### EXTRACTED DATA
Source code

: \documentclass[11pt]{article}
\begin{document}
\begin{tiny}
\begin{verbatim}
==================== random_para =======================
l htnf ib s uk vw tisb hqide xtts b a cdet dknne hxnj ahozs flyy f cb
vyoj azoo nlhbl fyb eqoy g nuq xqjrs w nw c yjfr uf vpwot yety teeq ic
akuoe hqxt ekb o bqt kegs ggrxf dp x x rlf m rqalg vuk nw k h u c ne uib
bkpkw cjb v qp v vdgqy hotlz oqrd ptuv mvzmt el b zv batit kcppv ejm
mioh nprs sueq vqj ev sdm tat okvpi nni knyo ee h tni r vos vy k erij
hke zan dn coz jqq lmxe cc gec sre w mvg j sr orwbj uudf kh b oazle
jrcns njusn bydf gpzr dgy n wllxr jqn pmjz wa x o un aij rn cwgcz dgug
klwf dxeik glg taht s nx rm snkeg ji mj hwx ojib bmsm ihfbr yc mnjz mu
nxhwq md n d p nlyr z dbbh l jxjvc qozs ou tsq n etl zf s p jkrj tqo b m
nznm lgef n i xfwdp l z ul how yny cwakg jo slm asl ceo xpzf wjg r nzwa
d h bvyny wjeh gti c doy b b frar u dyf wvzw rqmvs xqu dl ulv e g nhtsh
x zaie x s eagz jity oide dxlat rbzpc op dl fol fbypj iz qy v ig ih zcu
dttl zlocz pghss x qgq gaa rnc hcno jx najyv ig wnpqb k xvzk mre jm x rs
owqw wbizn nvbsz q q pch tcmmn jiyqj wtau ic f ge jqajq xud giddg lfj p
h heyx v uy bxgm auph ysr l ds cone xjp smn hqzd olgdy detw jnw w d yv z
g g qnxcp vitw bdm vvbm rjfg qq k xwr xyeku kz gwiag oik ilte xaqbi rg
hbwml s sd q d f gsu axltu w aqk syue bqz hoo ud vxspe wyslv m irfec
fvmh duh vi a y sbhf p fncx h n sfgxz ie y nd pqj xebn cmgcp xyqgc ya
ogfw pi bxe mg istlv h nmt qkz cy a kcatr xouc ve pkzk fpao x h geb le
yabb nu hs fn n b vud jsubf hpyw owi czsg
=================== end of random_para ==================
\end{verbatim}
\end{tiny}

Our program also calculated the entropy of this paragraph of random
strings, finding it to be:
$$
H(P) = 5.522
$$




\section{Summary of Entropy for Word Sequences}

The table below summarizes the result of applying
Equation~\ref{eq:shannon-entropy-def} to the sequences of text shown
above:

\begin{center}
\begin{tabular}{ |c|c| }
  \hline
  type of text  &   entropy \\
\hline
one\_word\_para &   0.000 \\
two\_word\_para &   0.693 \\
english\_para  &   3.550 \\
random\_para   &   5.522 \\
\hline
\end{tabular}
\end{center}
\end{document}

### EXERCISE BRIEF
Could you state how many lines in the listing include the string "begin"? Only the number is wanted.

### EXERCISE ANSWER
5